I'm building a Splunk App and I'd like my users to be able to point the import a single folder and have it accurately import each type of IRC log. However, Even with a well defined source type of:
[ZNC]
pulldown_type = true
category = IRC
LINE_BREAKER = \r{0,1}\n
SHOULD_LINEMERGE = false
MAX_TIMESTAMP_LOOKAHEAD = 15
EXTRACT-baseinfo = (?P<zncusername>\w+)[\\\/](?P<network>\w+)[\\\/](?P<channel>#.+)[\\\/](?:.+\.log) in source
EXTRACT-IRCmessage = (?:\[.+\]) <(?P<channeluser>.+)> (?P<message>.+)
EXTRACT-userjoinquitpart = (\*\*\*) (?P<event>.+): (?P<channeluser>.+) \((?P<ident>.+)@(?P<userhost>.+?)\)( \((?P<eventreason>.+?)\)){0,1}
EXTRACT-topic = \*\*\* (?P<uername>.+? ).+? (?P<event>.+?) to (?P<topic>\'.+')
EXTRACT-kicked = \*\*\* (?P<uername>.+?) was (?P<event>.+? )by (?P<eventintiatedby>.+?) \((?P<eventreason>.+)\)
LOOKUP-IRC_actions = EventLookup action AS event OUTPUT IRCevent as event
It will still randomly pick up partial dates as the source type. I've read about a field where you can specify source file regex for each sourcetype, but several of my planned source types have identical naming schemes.
So, What can I do to give hints to the autotype that this is type A vs type B?
Have you tried adding TIME_PREFIX and TIME_FORMAT in props.conf to help splunk know what is a correct time stamp?

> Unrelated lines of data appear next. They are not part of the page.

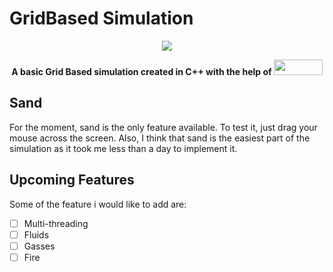 # GridBased Simulation

<p align="center">
    <img src = "https://github.com/alx-m24/GridBased_Simulation/assets/156537084/d6a004a6-d21a-415c-af83-05bc31edc5f5"/>
</p>

<p align="center">
  <b>
    A basic <b>Grid Based</b> simulation created in C++ with the help of <a href="https://www.sfml-dev.org"><img src = "https://www.sfml-dev.org/images/logo.png" width="77.77777777777778" height="25"/></a>
  </b>
</p>

## Sand
For the moment, sand is the only feature available. To test it, just drag your mouse across the screen. Also, I think that sand is the easiest part of the simulation as it took me less than a day to implement it.

## Upcoming Features

Some of the feature i would like to add are: 
- [ ] Multi-threading
- [ ] Fluids
- [ ] Gasses
- [ ] Fire
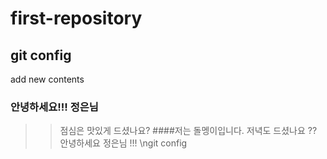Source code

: # first-repository
## git config
add new contents
### 안녕하세요!!! 정은님
>> 점심은 맛있게 드셨나요?
####저는 돌멩이입니다.
>> 저녁도 드셨나요 ??
안녕하세요 정은님 !!! 
\ngit config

Also your LINE_BREAKER doesn’t contain a capture group but it should. The capture group gets removed from the data so typically you want to use ([\n\r]+) which will break on every line and remove the line feeds from the data. Other times you might want some addditional regex like ([\n\r]+)additionalRegexHere to define event breaks while still dropping the line feeds.